═══ MATERIAL PROVIDED
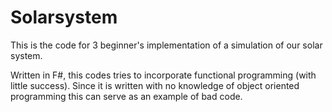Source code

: # Solarsystem

This is the code for 3 beginner's implementation of a simulation of our solar system. 

Written in F#, this codes tries to incorporate functional programming (with little success). 
Since it is written with no knowledge of object oriented programming this can serve as an example of bad code. 
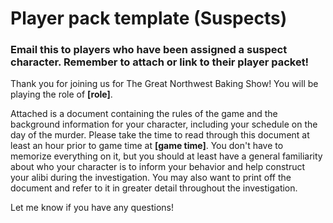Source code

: # Player pack template (Suspects)
### Email this to players who have been assigned a suspect character. Remember to attach or link to their player packet!

Thank you for joining us for The Great Northwest Baking Show!  You will be playing the role of **[role]**.
 
Attached is a document containing the rules of the game and the background information for your character, including your schedule on the day of the murder.  Please take the time to read through this document at least an hour prior to game time at **[game time]**.  You don't have to memorize everything on it, but you should at least have a general familiarity about who your character is to inform your behavior and help construct your alibi during the investigation.  You may also want to print off the document and refer to it in greater detail throughout the investigation.
 
Let me know if you have any questions!
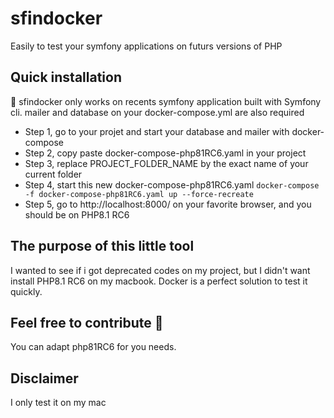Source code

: # sfindocker
Easily to test your symfony applications on futurs versions of PHP

## Quick installation

🛑 sfindocker only works on recents symfony application built with Symfony cli. mailer and database on your docker-compose.yml are also required

 * Step 1, go to your projet and start your database and mailer with docker-compose
 * Step 2, copy paste docker-compose-php81RC6.yaml in your project
 * Step 3, replace PROJECT_FOLDER_NAME by the exact name of your current folder
 * Step 4, start this new docker-compose-php81RC6.yaml `docker-compose -f docker-compose-php81RC6.yaml up --force-recreate`
 * Step 5, go to http://localhost:8000/ on your favorite browser, and you should be on PHP8.1 RC6

## The purpose of this little tool

I wanted to see if i got deprecated codes on my project, but I didn't want install PHP8.1 RC6 on my macbook. Docker is a perfect solution to test it quickly. 

## Feel free to contribute 🚀

You can adapt php81RC6 for you needs. 

## Disclaimer 

I only test it on my mac
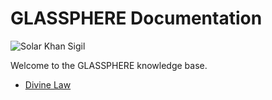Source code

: # GLASSPHERE Documentation

![Solar Khan Sigil](https://via.placeholder.com/600x100?text=Solar+Khan+Sigil) <!-- Banner placeholder -->

Welcome to the GLASSPHERE knowledge base.

- [Divine Law](COVENANT.md)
══════
All that the answer may contain is the exact text of the lines from the one with "## Disclaimer" through the last line of the material, pictures excluded.

## Disclaimer 

I only test it on my mac
Source code

: # GLASSPHERE Documentation

![Solar Khan Sigil](https://via.placeholder.com/600x100?text=Solar+Khan+Sigil) <!-- Banner placeholder -->

Welcome to the GLASSPHERE knowledge base.

- [Divine Law](COVENANT.md)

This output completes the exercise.